I am indebted to Steve Bussey, who also gets a name-check in the article below. March 09: I have just learned that Steve himself passed away in winter 2006. He must have been around 50 years old and I offer my very belated sympathy to those who were close to him. If you knew Steve and this is the first you'd heard of it, I apologise for being the bearer of bad news. Steve sounded like quite a character and he was kind enough to email me the following;
"I worked with Ed Jahns at Fender from 1978 - 1981. He was an extremely smart man, I learned a lot from him. Friendly and helpful, he was always ready to offer a suggestion on how to measure an electric parameter, modify a circuit, or a way to make something stronger. He taught me a lot about thermocouples and measuring the temperature of the high power amplifiers I was designing at that time. The tube manufacturers learned a lot from Ed too, He had them make numerous design changes to improve tube performance and reliability.

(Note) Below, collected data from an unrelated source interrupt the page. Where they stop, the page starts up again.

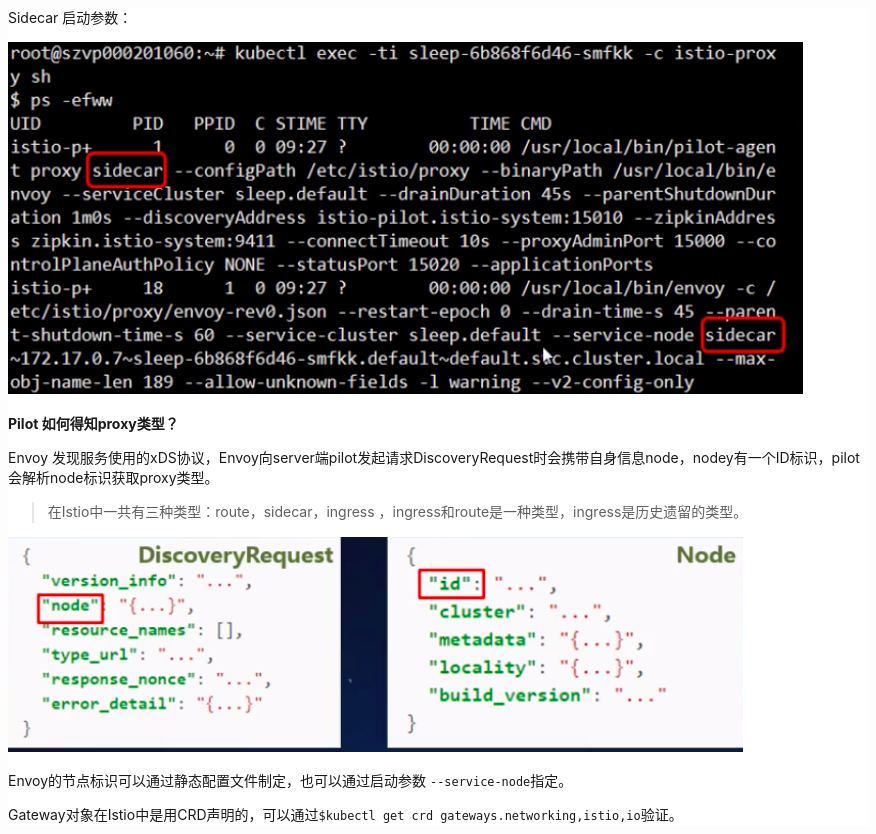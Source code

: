 Sidecar 启动参数：

![image-20200215143339096](./images/image-20200215143339096.png)



**Pilot 如何得知proxy类型？**

Envoy 发现服务使用的xDS协议，Envoy向server端pilot发起请求DiscoveryRequest时会携带自身信息node，nodey有一个ID标识，pilot会解析node标识获取proxy类型。

>在Istio中一共有三种类型：route，sidecar，ingress ，ingress和route是一种类型，ingress是历史遗留的类型。

![image-20200215144150212](./images/image-20200215144150212.png)

Envoy的节点标识可以通过静态配置文件制定，也可以通过启动参数 `--service-node`指定。

Gateway对象在Istio中是用CRD声明的，可以通过`$kubectl get crd gateways.networking,istio,io`验证。
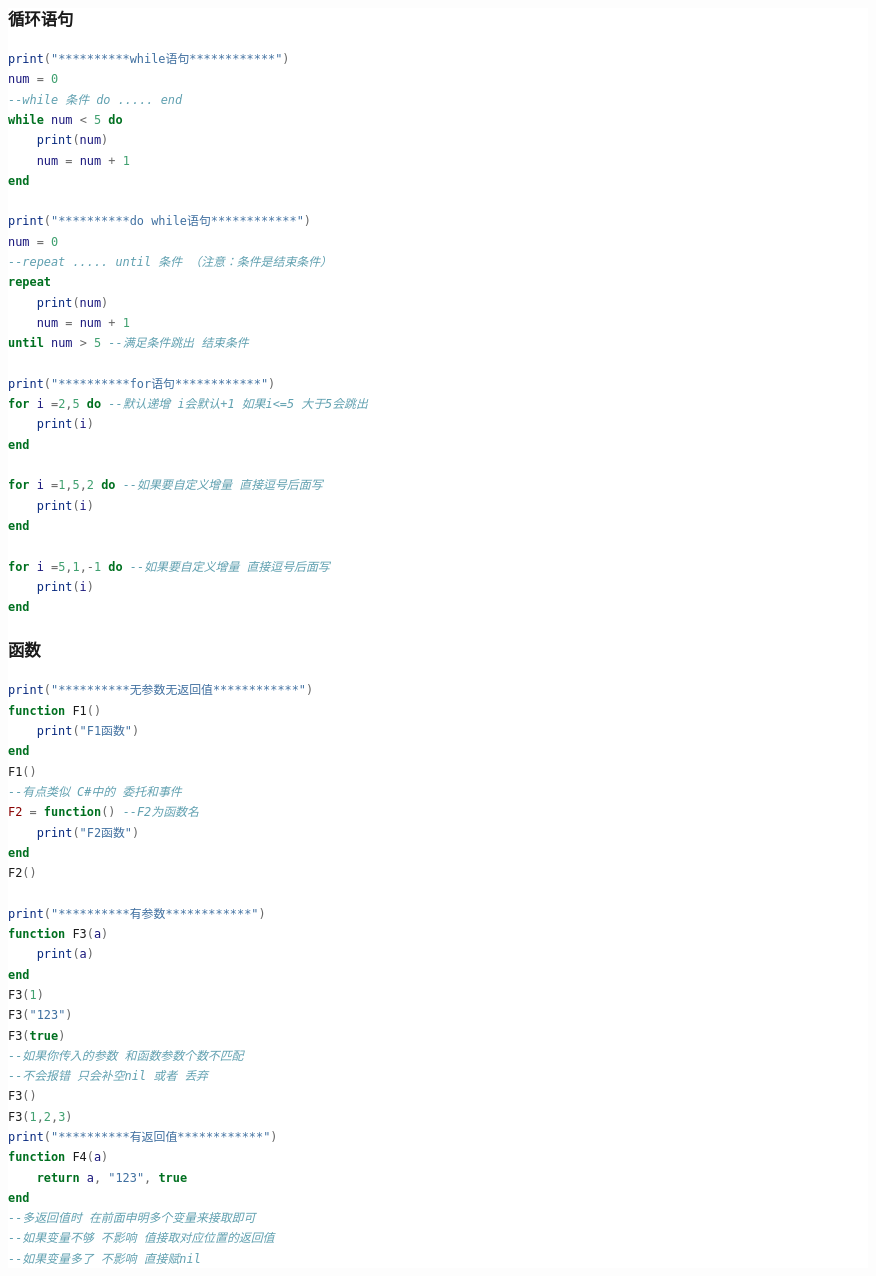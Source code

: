 ### 循环语句
``` lua
print("**********while语句************")
num = 0
--while 条件 do ..... end
while num < 5 do
	print(num)
	num = num + 1
end

print("**********do while语句************")
num = 0
--repeat ..... until 条件 （注意：条件是结束条件）
repeat
	print(num)
	num = num + 1
until num > 5 --满足条件跳出 结束条件

print("**********for语句************")
for i =2,5 do --默认递增 i会默认+1 如果i<=5 大于5会跳出
	print(i)
end

for i =1,5,2 do --如果要自定义增量 直接逗号后面写
	print(i)
end

for i =5,1,-1 do --如果要自定义增量 直接逗号后面写
	print(i)
end
```

### 函数
``` lua
print("**********无参数无返回值************")
function F1()
	print("F1函数")
end
F1()
--有点类似 C#中的 委托和事件
F2 = function()	--F2为函数名
	print("F2函数")
end
F2()

print("**********有参数************")
function F3(a)
	print(a)
end
F3(1)
F3("123")
F3(true)
--如果你传入的参数 和函数参数个数不匹配
--不会报错 只会补空nil 或者 丢弃
F3()
F3(1,2,3)
print("**********有返回值************")
function F4(a)
	return a, "123", true
end
--多返回值时 在前面申明多个变量来接取即可
--如果变量不够 不影响 值接取对应位置的返回值
--如果变量多了 不影响 直接赋nil
```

Most of the rest of us in Research & Development wore rock and roll T shirts to work, Ed always had on a tie and a white shirt. He went home at noon every day for lunch with his wife Buealah and to watch Kung Fu re-runs at that time. He liked the philosophical lessons of Grasshopper.
Ed was extremely patriotic and nationalistic, and did not like Japanese imports of any kind, nor the practice of having some Fender products assembled in Mexico. He gave me a "Glorious Hero Award" for convincing a Japanese electronics salesman to buy me lunch, without any commitment to buy his product!
I was in my mid twenties at that time, Ed was over 70, but sharp as a tack, and in great physical shape".
Mr Bussey's last paragraph suggests that Ed died aged around 90. If you pray, please stop now and say one for his family.
"He was a really great engineer."- Paul Rivera
March 09 - It was good to hear from Rick Vogel, who sent me the following - thanks Rick!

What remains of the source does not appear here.